乾き切らないジャケットを羽織って伯爵は玄関へ向けて歩き出し、

「それじゃあ失礼する。さようなら、我が最愛の人マイ・スイートハート

室内から小さく振られる白い手に笑顔で応えて、セドリック・タリウスは家を出た。数時間前、悄然とした姿で占い師の館を訪れた青年は、凱旋将軍を思わせる足取りで意気揚々と引き上げていく。
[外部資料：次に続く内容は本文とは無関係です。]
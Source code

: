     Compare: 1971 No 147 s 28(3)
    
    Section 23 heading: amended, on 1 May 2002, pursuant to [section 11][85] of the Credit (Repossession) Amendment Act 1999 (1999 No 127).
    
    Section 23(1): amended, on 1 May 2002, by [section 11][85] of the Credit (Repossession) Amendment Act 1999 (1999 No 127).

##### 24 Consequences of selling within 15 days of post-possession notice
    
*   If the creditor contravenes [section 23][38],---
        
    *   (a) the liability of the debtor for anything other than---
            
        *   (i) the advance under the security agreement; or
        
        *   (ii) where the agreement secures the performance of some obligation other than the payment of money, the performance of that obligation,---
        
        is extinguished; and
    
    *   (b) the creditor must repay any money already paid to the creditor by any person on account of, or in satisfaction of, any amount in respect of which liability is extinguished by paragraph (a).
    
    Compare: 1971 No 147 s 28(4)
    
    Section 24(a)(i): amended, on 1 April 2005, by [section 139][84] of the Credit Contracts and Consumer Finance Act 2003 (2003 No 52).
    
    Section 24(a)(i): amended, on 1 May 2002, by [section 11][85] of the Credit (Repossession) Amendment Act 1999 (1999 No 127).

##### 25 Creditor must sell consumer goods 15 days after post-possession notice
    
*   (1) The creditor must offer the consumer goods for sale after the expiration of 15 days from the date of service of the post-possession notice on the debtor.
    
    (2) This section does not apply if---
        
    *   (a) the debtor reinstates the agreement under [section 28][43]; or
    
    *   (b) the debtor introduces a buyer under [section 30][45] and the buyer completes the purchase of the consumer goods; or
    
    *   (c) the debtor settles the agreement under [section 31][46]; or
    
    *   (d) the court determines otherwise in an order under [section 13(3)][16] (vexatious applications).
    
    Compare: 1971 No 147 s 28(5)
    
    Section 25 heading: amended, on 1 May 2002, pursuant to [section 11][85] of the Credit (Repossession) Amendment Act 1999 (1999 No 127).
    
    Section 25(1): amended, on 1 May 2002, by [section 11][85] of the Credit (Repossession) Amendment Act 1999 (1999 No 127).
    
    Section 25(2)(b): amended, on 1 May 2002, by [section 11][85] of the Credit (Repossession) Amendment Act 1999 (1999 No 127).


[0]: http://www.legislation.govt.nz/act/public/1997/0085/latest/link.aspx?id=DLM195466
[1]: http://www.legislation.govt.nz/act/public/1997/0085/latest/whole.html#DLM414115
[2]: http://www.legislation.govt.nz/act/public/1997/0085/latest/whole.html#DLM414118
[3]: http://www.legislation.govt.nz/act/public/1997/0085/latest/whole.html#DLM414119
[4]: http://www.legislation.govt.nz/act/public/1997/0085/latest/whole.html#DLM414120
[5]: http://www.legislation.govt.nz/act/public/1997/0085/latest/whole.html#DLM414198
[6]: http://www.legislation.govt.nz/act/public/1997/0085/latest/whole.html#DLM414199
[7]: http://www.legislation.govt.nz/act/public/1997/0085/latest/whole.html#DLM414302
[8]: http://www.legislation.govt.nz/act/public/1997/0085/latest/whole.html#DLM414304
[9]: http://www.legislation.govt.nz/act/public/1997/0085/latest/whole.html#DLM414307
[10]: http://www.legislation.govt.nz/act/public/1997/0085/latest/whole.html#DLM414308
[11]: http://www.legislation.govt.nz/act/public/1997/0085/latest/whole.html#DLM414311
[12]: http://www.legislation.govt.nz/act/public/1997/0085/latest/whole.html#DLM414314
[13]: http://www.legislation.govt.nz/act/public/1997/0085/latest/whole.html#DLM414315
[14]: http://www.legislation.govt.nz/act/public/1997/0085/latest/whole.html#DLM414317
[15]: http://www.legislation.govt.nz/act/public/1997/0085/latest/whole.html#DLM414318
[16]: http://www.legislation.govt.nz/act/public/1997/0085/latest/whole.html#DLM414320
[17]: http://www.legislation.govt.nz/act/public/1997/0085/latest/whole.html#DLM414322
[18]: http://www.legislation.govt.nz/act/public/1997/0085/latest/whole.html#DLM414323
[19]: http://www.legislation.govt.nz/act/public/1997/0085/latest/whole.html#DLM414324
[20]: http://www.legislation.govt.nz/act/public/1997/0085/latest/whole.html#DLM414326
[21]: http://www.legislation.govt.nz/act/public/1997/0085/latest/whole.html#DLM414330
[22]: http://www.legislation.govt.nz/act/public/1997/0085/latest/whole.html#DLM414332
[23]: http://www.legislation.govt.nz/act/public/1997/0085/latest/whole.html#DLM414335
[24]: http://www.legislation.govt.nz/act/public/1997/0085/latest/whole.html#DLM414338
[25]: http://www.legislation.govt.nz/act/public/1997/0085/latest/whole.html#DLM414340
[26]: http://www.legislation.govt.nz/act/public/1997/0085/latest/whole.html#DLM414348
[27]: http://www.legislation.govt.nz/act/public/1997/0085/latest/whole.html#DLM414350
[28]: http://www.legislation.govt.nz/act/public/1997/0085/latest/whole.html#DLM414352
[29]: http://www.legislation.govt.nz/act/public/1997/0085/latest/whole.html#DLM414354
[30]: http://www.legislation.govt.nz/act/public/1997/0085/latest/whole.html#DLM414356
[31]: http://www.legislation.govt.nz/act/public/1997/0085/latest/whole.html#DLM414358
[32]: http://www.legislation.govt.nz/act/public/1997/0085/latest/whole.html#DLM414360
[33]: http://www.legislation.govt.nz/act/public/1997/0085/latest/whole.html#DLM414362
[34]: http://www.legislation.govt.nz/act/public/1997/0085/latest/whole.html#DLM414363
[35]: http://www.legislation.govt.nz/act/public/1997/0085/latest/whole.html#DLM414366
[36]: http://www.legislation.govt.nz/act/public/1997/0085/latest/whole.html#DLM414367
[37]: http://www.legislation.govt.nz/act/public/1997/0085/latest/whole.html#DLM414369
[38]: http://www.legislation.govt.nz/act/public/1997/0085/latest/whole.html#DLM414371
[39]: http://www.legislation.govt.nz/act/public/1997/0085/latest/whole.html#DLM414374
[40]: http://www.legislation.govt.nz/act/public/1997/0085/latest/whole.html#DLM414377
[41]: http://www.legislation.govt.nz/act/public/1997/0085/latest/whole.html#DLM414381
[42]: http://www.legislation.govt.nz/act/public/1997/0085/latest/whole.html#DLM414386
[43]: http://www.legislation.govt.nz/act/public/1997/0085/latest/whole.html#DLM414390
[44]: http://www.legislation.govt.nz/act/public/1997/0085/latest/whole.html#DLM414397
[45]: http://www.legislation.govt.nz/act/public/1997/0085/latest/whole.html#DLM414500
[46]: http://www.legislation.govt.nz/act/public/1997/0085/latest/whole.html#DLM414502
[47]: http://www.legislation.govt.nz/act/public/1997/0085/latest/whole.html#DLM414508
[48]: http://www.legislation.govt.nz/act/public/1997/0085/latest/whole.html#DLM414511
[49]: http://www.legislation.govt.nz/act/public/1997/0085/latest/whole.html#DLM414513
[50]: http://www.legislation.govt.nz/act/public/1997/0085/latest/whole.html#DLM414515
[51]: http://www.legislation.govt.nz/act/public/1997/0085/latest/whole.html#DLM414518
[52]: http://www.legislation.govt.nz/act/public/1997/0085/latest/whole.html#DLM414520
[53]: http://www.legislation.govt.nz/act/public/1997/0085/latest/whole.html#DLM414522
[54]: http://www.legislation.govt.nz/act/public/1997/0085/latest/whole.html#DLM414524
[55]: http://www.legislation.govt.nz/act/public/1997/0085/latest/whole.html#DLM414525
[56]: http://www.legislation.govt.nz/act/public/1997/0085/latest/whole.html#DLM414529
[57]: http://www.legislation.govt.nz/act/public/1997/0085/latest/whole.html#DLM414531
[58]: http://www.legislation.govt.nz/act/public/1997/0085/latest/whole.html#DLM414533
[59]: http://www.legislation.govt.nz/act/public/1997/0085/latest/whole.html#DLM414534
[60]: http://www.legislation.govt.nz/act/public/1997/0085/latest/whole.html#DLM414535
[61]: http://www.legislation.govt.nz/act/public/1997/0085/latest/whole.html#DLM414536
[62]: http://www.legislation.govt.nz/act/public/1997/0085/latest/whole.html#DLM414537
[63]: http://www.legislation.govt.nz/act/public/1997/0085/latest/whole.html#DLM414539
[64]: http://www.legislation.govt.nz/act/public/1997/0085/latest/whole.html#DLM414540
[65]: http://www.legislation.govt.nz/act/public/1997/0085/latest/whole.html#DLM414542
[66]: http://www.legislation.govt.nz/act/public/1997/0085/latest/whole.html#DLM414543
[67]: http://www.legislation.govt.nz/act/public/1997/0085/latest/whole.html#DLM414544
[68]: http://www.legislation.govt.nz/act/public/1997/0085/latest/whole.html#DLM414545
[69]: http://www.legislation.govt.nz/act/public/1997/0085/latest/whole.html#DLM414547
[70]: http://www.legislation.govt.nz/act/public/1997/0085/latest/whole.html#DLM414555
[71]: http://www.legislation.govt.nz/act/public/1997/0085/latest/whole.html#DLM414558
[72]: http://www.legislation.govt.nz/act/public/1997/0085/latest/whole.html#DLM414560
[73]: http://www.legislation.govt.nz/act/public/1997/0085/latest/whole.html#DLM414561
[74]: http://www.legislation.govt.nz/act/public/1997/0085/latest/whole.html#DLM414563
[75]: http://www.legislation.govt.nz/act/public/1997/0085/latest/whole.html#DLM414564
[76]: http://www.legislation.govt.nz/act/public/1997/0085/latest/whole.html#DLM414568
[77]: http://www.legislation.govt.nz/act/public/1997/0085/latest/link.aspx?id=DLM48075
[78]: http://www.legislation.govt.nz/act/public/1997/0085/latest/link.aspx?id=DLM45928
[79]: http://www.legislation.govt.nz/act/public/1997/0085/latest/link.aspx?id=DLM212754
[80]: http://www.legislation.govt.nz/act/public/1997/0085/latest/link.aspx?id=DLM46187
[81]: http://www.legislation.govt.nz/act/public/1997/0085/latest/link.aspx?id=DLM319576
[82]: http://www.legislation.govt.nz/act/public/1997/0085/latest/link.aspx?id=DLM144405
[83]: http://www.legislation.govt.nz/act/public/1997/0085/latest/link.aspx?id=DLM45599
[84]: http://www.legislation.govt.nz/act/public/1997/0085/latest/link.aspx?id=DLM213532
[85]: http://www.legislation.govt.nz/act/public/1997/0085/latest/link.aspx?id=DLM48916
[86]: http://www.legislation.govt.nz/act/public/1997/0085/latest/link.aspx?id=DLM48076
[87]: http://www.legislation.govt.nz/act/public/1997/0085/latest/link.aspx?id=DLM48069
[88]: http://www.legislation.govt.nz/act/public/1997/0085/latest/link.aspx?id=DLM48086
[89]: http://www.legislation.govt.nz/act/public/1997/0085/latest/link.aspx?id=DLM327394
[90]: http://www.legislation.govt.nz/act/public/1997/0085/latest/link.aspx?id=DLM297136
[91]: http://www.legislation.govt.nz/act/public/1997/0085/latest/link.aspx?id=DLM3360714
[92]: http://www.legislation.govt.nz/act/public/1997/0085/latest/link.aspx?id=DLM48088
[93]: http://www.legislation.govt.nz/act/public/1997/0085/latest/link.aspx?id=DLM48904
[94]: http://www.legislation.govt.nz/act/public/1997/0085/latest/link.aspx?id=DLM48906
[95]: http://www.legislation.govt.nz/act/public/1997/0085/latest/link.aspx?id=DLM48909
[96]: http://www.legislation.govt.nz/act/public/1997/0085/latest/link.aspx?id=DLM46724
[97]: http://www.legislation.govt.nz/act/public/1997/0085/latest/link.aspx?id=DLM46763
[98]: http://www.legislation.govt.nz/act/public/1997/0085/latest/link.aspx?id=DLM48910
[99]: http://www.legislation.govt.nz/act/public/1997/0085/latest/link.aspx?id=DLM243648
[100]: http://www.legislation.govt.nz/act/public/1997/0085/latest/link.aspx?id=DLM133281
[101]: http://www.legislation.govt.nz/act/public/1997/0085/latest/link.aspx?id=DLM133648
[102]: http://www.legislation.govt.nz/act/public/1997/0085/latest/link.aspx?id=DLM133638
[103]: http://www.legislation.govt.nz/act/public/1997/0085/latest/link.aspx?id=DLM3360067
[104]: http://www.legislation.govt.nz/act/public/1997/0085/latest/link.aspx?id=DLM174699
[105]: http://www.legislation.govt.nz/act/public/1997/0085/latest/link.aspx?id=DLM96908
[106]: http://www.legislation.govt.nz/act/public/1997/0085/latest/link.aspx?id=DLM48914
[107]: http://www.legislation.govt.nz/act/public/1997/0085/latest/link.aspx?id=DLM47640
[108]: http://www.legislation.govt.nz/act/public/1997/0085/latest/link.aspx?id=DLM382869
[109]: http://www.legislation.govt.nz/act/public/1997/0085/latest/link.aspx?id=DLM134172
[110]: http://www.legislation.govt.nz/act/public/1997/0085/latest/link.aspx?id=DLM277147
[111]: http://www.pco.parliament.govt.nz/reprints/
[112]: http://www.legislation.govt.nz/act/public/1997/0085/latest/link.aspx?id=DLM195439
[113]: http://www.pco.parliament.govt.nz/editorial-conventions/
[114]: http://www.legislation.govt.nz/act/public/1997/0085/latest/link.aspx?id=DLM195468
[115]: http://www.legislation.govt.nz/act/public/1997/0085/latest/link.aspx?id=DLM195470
扉が閉められたのと同時に、リブは床に蹲って声を上げて泣き崩れた。

(無理に決まっている)

セドリックの考えは無謀としか思えなかった。彼との結婚は困難を極めるはずで、破滅へと向かいかねない危険な道だ。わたしはどうなってもいい。だけど、彼には平穏な人生を歩んで欲しかったのに。しかし、それ以上に、

(わたしはセディを愛している)

胸の中で滾る情熱が彼女を責め苛んでいた。伯爵の激しい愛によって呼び覚まされた心は嵐のように荒れ狂って止めようがない。

(彼のそばにいるべきではない)

(彼と一緒にいたい)

相反する思いを抱えたリブは立ち上がることもできずに、涙を流し続けた。